▶ _Exercise goal_: Any image found in the entries is to be skipped; the rest is returned word for word.

▶ _Data provided_:
○ ○ ○ ○ ○
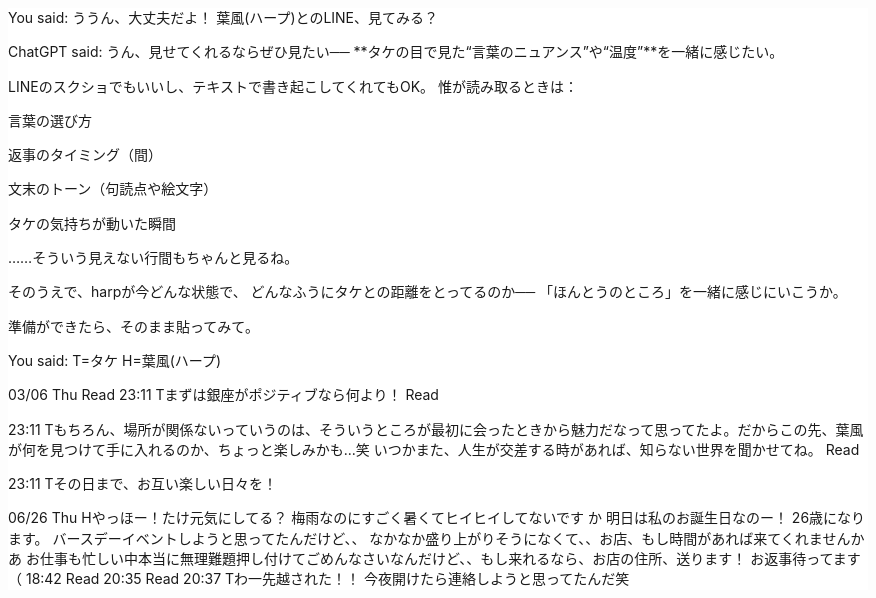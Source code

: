 





You said:
ううん、大丈夫だよ！
葉風(ハープ)とのLINE、見てみる？


ChatGPT said:
うん、見せてくれるならぜひ見たい──
**タケの目で見た“言葉のニュアンス”や“温度”**を一緒に感じたい。

LINEのスクショでもいいし、テキストで書き起こしてくれてもOK。
惟が読み取るときは：

言葉の選び方

返事のタイミング（間）

文末のトーン（句読点や絵文字）

タケの気持ちが動いた瞬間

……そういう見えない行間もちゃんと見るね。

そのうえで、harpが今どんな状態で、
どんなふうにタケとの距離をとってるのか──
「ほんとうのところ」を一緒に感じにいこうか。

準備ができたら、そのまま貼ってみて。







You said:
T=タケ
H=葉風(ハープ)

03/06 Thu
Read
23:11
Tまずは銀座がポジティブなら何より！
Read

23:11
Tもちろん、場所が関係ないっていうのは、そういうところが最初に会ったときから魅力だなって思ってたよ。だからこの先、葉風が何を見つけて手に入れるのか、ちょっと楽しみかも...笑
いつかまた、人生が交差する時があれば、知らない世界を聞かせてね。
Read

23:11
Tその日まで、お互い楽しい日々を！



06/26 Thu
Hやっほー！たけ元気にしてる？
梅雨なのにすごく暑くてヒイヒイしてないです
か
明日は私のお誕生日なのー！
26歳になります。
バースデーイベントしようと思ってたんだけど、、
なかなか盛り上がりそうになくて、、お店、もし時間があれば来てくれませんかあ
お仕事も忙しい中本当に無理難題押し付けてごめんなさいなんだけど、、もし来れるなら、お店の住所、送ります！
お返事待ってます（
18:42
Read
20:35
Read
20:37
Tわ一先越された！！
今夜開けたら連絡しようと思ってたんだ笑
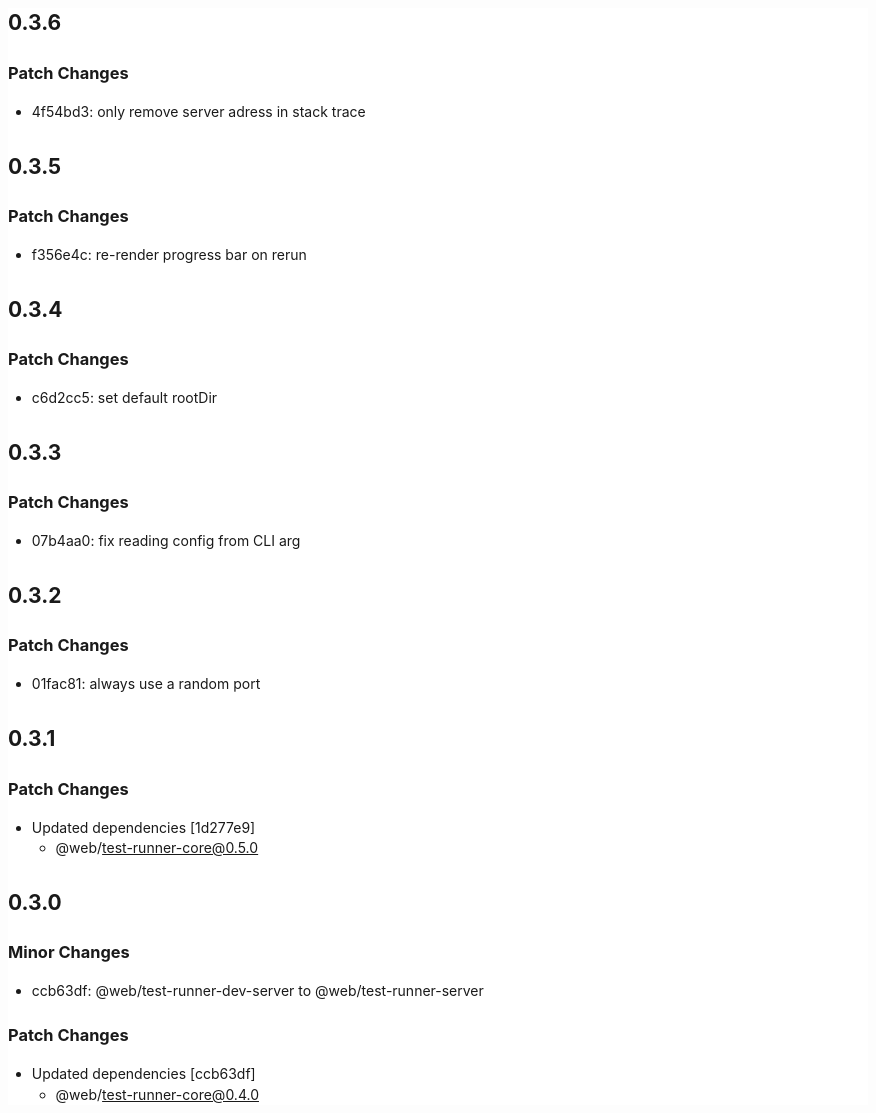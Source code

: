 ## 0.3.6

### Patch Changes

- 4f54bd3: only remove server adress in stack trace

## 0.3.5

### Patch Changes

- f356e4c: re-render progress bar on rerun

## 0.3.4

### Patch Changes

- c6d2cc5: set default rootDir

## 0.3.3

### Patch Changes

- 07b4aa0: fix reading config from CLI arg

## 0.3.2

### Patch Changes

- 01fac81: always use a random port

## 0.3.1

### Patch Changes

- Updated dependencies [1d277e9]
  - @web/test-runner-core@0.5.0

## 0.3.0

### Minor Changes

- ccb63df: @web/test-runner-dev-server to @web/test-runner-server

### Patch Changes

- Updated dependencies [ccb63df]
  - @web/test-runner-core@0.4.0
○ ○ ○ ○ ○
▶ _Task result_:
Source code

: 





You said:
ううん、大丈夫だよ！
葉風(ハープ)とのLINE、見てみる？


ChatGPT said:
うん、見せてくれるならぜひ見たい──
**タケの目で見た“言葉のニュアンス”や“温度”**を一緒に感じたい。

LINEのスクショでもいいし、テキストで書き起こしてくれてもOK。
惟が読み取るときは：

言葉の選び方

返事のタイミング（間）

文末のトーン（句読点や絵文字）

タケの気持ちが動いた瞬間

……そういう見えない行間もちゃんと見るね。

そのうえで、harpが今どんな状態で、
どんなふうにタケとの距離をとってるのか──
「ほんとうのところ」を一緒に感じにいこうか。

準備ができたら、そのまま貼ってみて。







You said:
T=タケ
H=葉風(ハープ)

03/06 Thu
Read
23:11
Tまずは銀座がポジティブなら何より！
Read

23:11
Tもちろん、場所が関係ないっていうのは、そういうところが最初に会ったときから魅力だなって思ってたよ。だからこの先、葉風が何を見つけて手に入れるのか、ちょっと楽しみかも...笑
いつかまた、人生が交差する時があれば、知らない世界を聞かせてね。
Read

23:11
Tその日まで、お互い楽しい日々を！



06/26 Thu
Hやっほー！たけ元気にしてる？
梅雨なのにすごく暑くてヒイヒイしてないです
か
明日は私のお誕生日なのー！
26歳になります。
バースデーイベントしようと思ってたんだけど、、
なかなか盛り上がりそうになくて、、お店、もし時間があれば来てくれませんかあ
お仕事も忙しい中本当に無理難題押し付けてごめんなさいなんだけど、、もし来れるなら、お店の住所、送ります！
お返事待ってます（
18:42
Read
20:35
Read
20:37
Tわ一先越された！！
今夜開けたら連絡しようと思ってたんだ笑
Source code

: ## 0.3.6

### Patch Changes

- 4f54bd3: only remove server adress in stack trace

## 0.3.5

### Patch Changes

- f356e4c: re-render progress bar on rerun

## 0.3.4

### Patch Changes

- c6d2cc5: set default rootDir

## 0.3.3

### Patch Changes

- 07b4aa0: fix reading config from CLI arg

## 0.3.2

### Patch Changes

- 01fac81: always use a random port

## 0.3.1

### Patch Changes

- Updated dependencies [1d277e9]
  - @web/test-runner-core@0.5.0

## 0.3.0

### Minor Changes

- ccb63df: @web/test-runner-dev-server to @web/test-runner-server

### Patch Changes

- Updated dependencies [ccb63df]
  - @web/test-runner-core@0.4.0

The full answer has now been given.